Robotics is a powerful STEM organizer that allows for a diverse set of subjects to be integrated and taught in a rich context. Whether you’re a formal education teacher, an informal education facilitator, or a competition coach, if you’re looking to reach the most valuable and transferable learning outcomes with your students through robotics should enroll in the Carnegie Mellon Robotics Academy’s Certified Teacher Training.

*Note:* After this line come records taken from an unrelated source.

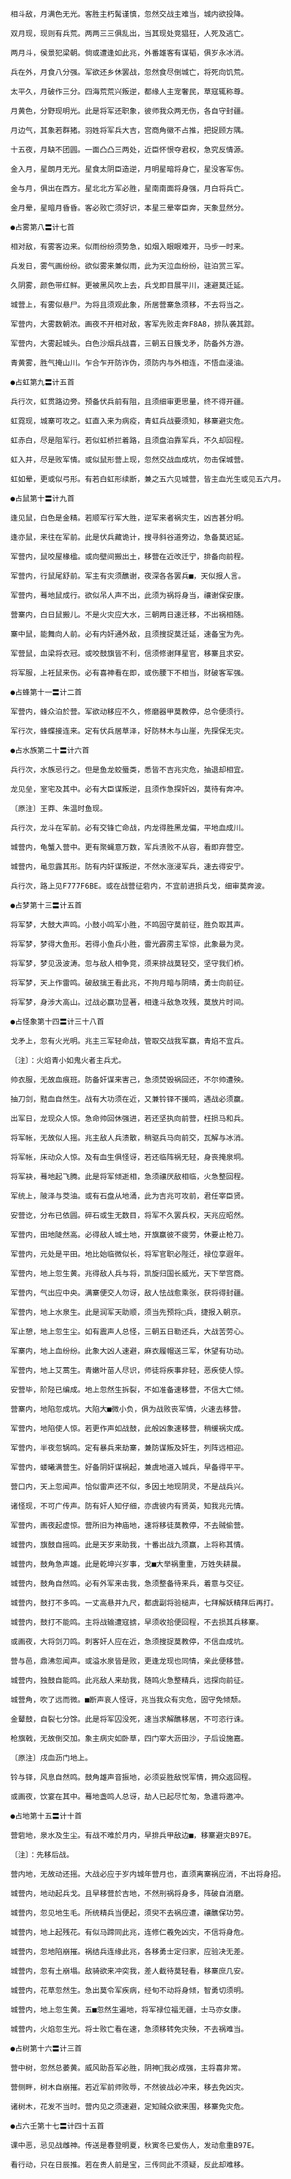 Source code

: <!-- { "loadSidebar": true } -->
    相斗敌，月满色无光。客胜主朽髯谨慎，忽然交战主难当，城内欲投降。

    双月现，现则有兵荒。两两三三俱乱出，当其现处竞猖狂，人死及逃亡。

    两月斗，侯景犯梁朝。倘或遭逢如此兆，外番雄客有谋韬，俱岁永冰消。

    兵在外，月食八分强。军欲还乡休罢战，忽然食尽倒城亡，将死向饥荒。

    太平久，月破作三分。四海荒荒兴叛逆，都缘人主宠奢民，草寇辄称尊。

    月黄色，分野现明光。此是将军还职象，彼师我众两无伤，各自守封疆。

    月边气，其象若群猪。羽姓将军兵大吉，宫商角徽不占推，把捉顾方隅。

    十五夜，月缺不团圆。一面凸凸三两处，近臣怀恨夺君权，急究反情源。

    金入月，星朗月无光。星食太阴臣造逆，月明星暗将身亡，星没客军伤。

    金与月，俱出在西方。星北北方军必胜，星南南面将身强，月白将兵亡。

    金月晕，星暗月昏昏。客必败亡须好识，本星三晕宰臣奔，天象显然分。

    ●占雾第八〓计七首

    相对敌，有雾客边来。似雨纷纷须势急，如烟入眼眼难开，马步一时来。

    兵发日，雾气画纷纷。欲似雾来兼似雨，此为天泣血纷纷，驻泊赏三军。

    久阴雾，颜色带红鲜。更被黑风吹上去，兵戈即目展平川，速避莫迁延。

    城营上，有雾似悬尸。为将且须观此象，所居营寨急须移，不去将当之。

    军营内，大雾数朝浓。画夜不开相对敌，客军先败走奔F8A8，排队袭其踪。

    军营内，大雾起城头。白色沙烟兵战喜，三朝五日簇戈矛，防备外方游。

    青黄雾，胜气掩山川。乍合乍开防诈伪，须防内与外相连，不悟血浸油。

    ●占虹第九〓计五首

    兵行次，虹贯路边旁。预备伏兵前有阻，且须细审更思量，终不得开疆。

    虹霓现，城寨可攻之。虹直入来为病疫，青虹兵战要须知，移寨避灾危。

    虹赤白，尽是阻军行。若似虹桥拦着路，且须盘泊靠军兵，不久却回程。

    虹入井，尽是败军情。或似鼠形营上现，忽然交战血成坑，勿击保城营。

    虹如晕，更或似弓形。有若白虹形续断，兼之五六见城营，皆主血光生或见五六月。

    ●占鼠第十〓计九首

    逢见鼠，白色是金精。若顺军行军大胜，逆军来者祸灾生，凶吉甚分明。

    逢亦鼠，来往在军前。此是伏兵藏诡计，搜寻斜谷道旁边，急备莫迟延。

    军营内，鼠咬屋椽楹。或向壁间搬出土，移营在近改迁宁，排备向前程。

    军营内，行鼠尾舒前。军主有灾须醮谢，夜深各各罢兵■，天似报人言。

    军营内，蓦地鼠成行。欲似吊人声不出，此须为祸将身当，禳谢保安康。

    营寨内，白日鼠搬儿。不是火灾应大水，三朝两日速迁移，不出祸相随。

    寨中鼠，能舞向人前。必有内奸通外敌，且须搜捉莫迁延，速备宝为先。

    军营鼠，血梁将衣冠。或咬鼓旗皆不利，信须修谢拜星官，移寨且求安。

    将军服，上衽鼠来伤。必有喜神看在即，或伤腰下不相当，财破客军强。

    ●占蜂第十一〓计二首

    军营内，蜂众泊於营。军欲动移应不久，修磨器甲莫教停，总令便须行。

    军行次，蜂蝶接连来。定有伏兵居草泽，好防林木与山崖，先探保无灾。

    ●占水族第二十〓计六首

    兵行次，水族忌行之。但是鱼龙蛟蜃类，悉皆不吉兆灾危，抽退却相宜。

    龙见垒，室宅及其中。必有大臣谋叛逆，且须作急探奸凶，莫待有奔冲。

    〔原注〕王莽、朱温时鱼现。

    兵行次，龙斗在军前。必有交锋亡命战，内龙得胜黑龙偏，平地血成川。

    城营内，龟蟹入营中。更有聚蝇意万数，军兵溃败不从容，看即弃营空。

    城营内，黾忽露其形。防有内奸谋叛逆，不然水涨浸军兵，速去得安宁。

    兵行次，路上见F777F6BE。或在战营征砦内，不宜前进损兵戈，细审莫奔波。

    ●占梦第十三〓计五首

    将军梦，大鼓大声鸣。小鼓小鸣军小胜，不鸣固守莫前征，胜负取其声。

    将军梦，梦得大鱼形。若得小鱼兵小胜，雷光霹雳主军惊，此象最为灵。

    将军梦，梦见汲波涛。忽与敌人相争竞，须来排战莫轻交，坚守我们桥。

    将军梦，天上作雷鸣。破敌擒王看此兆，不拘月暗与阴晴，勇士向前征。

    将军梦，身涉大高山。过战必赢功显著，相逢斗敌急攻残，莫放片时间。

    ●占怪象第十四〓计三十八首

    戈矛上，忽有火光明。兆主三军轻命战，管取交战我军赢，青焰不宜兵。

    〔注〕：火焰青小如鬼火者主兵尤。

    帅衣服，无故血痕班。防备奸谋来害己，急须焚毁祸回还，不尔帅遭殃。

    抽刀剑，黠血自然生。战有大功须在近，又兼铃铎不援鸣，遇战必须赢。

    出军日，龙现众人惊。急命帅回休强进，若还坚执向前营，枉损马和兵。

    将军帐，无故似人摇。兆主敌人兵溃散，稍驱兵马向前交，瓦解与冰消。

    将军帐，床动众人惊。及有血生俱怪讶，若还临阵祸无轻，身丧掩泉垌。

    将军袂，蓦地起飞腾。此是将军倾逝相，急须禳厌敌相临，火急整回程。

    军统上，陂泽与茭油。或有石盘从地涌，此为吉兆可攻前，君任宰臣贤。

    安营讫，分布已依圆。碎石或生无数目，将军不久罢兵权，天兆应昭然。

    军营内，田地陡然高。必得敌人城土地，开旗赢彼不疲劳，休要止枪刀。

    军营内，元处是平田。地比始临微似长，将军官职必陛迁，禄位享遐年。

    军营内，地上忽生黄。兆得敌人兵与将，凯旋归国长威光，天下举宫商。

    军营内，气出应中央。满寨便交人勿讶，敌人怯战愈乘张，获将得封疆。

    军营内，地上水泉生。此是润军天助顺，须当先预将□兵，捷报入朝京。

    军止憩，地上忽生尘。如有震声人总怪，三朝五日勒还兵，大战苦劳心。

    军寨内，地上血纷纷。此象大凶人速避，麻衣履帽送三军，休望有功动。

    军营内，地上艾蒿生。青嫩叶苗人尽识，师徒将疾事非轻，恶疾使人惊。

    安营毕，阶陉已编成。地上忽然生拆裂，不如准备速移营，不信大亡倾。

    营寨内，地陷忽成坑。大陷大■微小负，俱为战败丧军情，火速去移营。

    军营内，地陷使人惊。若更作声如战鼓，此般凶象速移营，稍缓祸灾成。

    军营内，半夜忽锅鸣。定有暴兵来劫寨，兼防谋叛及奸生，列阵远相迎。

    军营内，蝼曦满营生。好备阴奸谋祸起，兼虞地道入城兵，早备得平平。

    营口内，天上忽闻声。恰似雷声还不似，多因土地现阴灵，不是战兵兴。

    诸怪现，不可广传声。防有奸人知仔细，亦虞彼内有贤英，知我兆元情。

    军营内，画夜起虚惊。营所旧为神庙地，速将移徒莫教停，不去贼偷营。

    城营内，旗鼓自摇鸣。此是天岁来助我，十番出战九须赢，上将称其情。

    城营内，鼓角急声雄。此是乾坤兴岁事，戈■大举祸重重，万姓失耕晨。

    城营内，鼓角自然鸣。必有外军来击我，急须整备待来兵，着意与交征。

    城营内，鼓打不多鸣。一丈高悬并九尺，都虞副将验槌声，七拜解妖精拜后再打。

    城营内，鼓打不能鸣。主将战输遭寇掳，早须收拾便回程，不去损其兵移寨。

    或画夜，大将剑刀鸣。刺客奸人应在近，急须搜捉莫教停，不信血成坑。

    营与邑，鼎沸忽闻声。或溢水泉皆是败，更逢龙现也同情，亲此便移营。

    城营内，独鼓自能鸣。此兆敌人来劫我，随鸣火急整精兵，远探向前征。

    城营角，吹了远而微。■断声哀人怪讶，兆当我众有灾危，固守免倾颓。

    金鼙鼓，自裂七分馀。此是将军囚没死，速当求解醮移居，不可恣行诛。

    枪旗戟，无故倒交加。象主病灾如卧草，四门宰大沥田沙，子后设施嘉。

    〔原注〕戌血沥门地上。

    铃与铎，风息自然鸣。鼓角雄声音振地，必须妥胜敌悦军情，拥众返回程。

    或画夜，饮宴在其中。蓦地盏鸣人总讶，劫人已起尽忙匆，急遣将邀冲。

    ●占地第十五〓计十首

    营砦地，泉水及生尘。有战不难於月内，早排兵甲敌边■，移寨避灾B97E。

    〔注〕：先移后战。

    营内地，无故动还摇。大战必应于岁内城年营月也，直须离寨祸应消，不出将身招。

    城营内，地动起兵戈。且早移营於吉地，不然刑祸将身多，阵破自消磨。

    城营内，忽见地生毛。所统精兵当便起，须臾不去祸应遭，禳醮保功劳。

    城营内，地上起残花。有似马蹄同此兆，连修仁羲免凶灾，不信将身危。

    城营内，忽地陷崩摧。祸结兵连缘此兆，各移勇士定归家，应验决无差。

    城营内，忽有土崩塌。敌骑欲来冲突我，差人截待莫轻看，移寨庶几安。

    城营内，花草忽然生。急出莫令军疾病，经旬不动将身倾，智勇切须明。

    城营内，地上忽生黄。五■忽然生遍地，将军禄位福无疆，士马亦女康。

    城营内，火焰忽生光。将士败亡看在速，急须移转免灾殃，不去祸难当。

    ●占树第十六〓计三首

    营中树，忽然总萎黄。威风助吾军必胜，阴神我必成强，主将喜非常。

    营侧畔，树木自崩摧。若近军前师败辱，不然彼战必冲来，移去免凶灾。

    诸树木，花发不当时。营内见之须速避，定知贼众欲来围，移寨免灾危。

    ●占六壬第十七〓计四十五首

    课中恶，忌见战雌神。传送是春登明夏，秋寅冬已爱伤人，发动愈重B97E。

    看行动，只在日辰推。若在贵人前是宝，三传同此不须疑，反此却难移。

A certified educator has the opportunity to offer the Carnegie Mellon Robotics Academy certification within their own classrooms and learning environments, providing the students with evidence of their valuable experience that they can showcase. 

  • On-site training is conducted at the National Robotics Engineering Center (NREC) in Pittsburgh, PA. 
  • In Live Online training, educators learn from a Robotics Academy instructor from anywhere in the world through interactive sessions. (Live sessions are recorded)

As part of the training, teachers also learn how to use the CS-STEM Network (CS2N.org) to create “Groups” with their students, track progress, and collect assignments. 

Coding and Computational Thinking is designed for student self-pacing individually, or in small groups, (preferably pairs). Each individual or group should work together at one computer, with one VEX V5 robot. The exact number of contact hours provided in the curriculum will vary, given the self-paced nature of the materials, along with other factors such as class length and frequency.

One of the biggest challenges facing teachers today is meeting the needs of each individual student in their classroom; that is the core of differentiated instruction. Differentiated instruction asks teachers to approach students at their instructional level, and requires students to show evidence of growth from their instructional level. Differentiated instruction encompasses more than just assessment. It involves all aspects of instruction: classroom delivery, overall learning environment, learning content, and assessment. The curriculum provides many opportunities for students of all abilities.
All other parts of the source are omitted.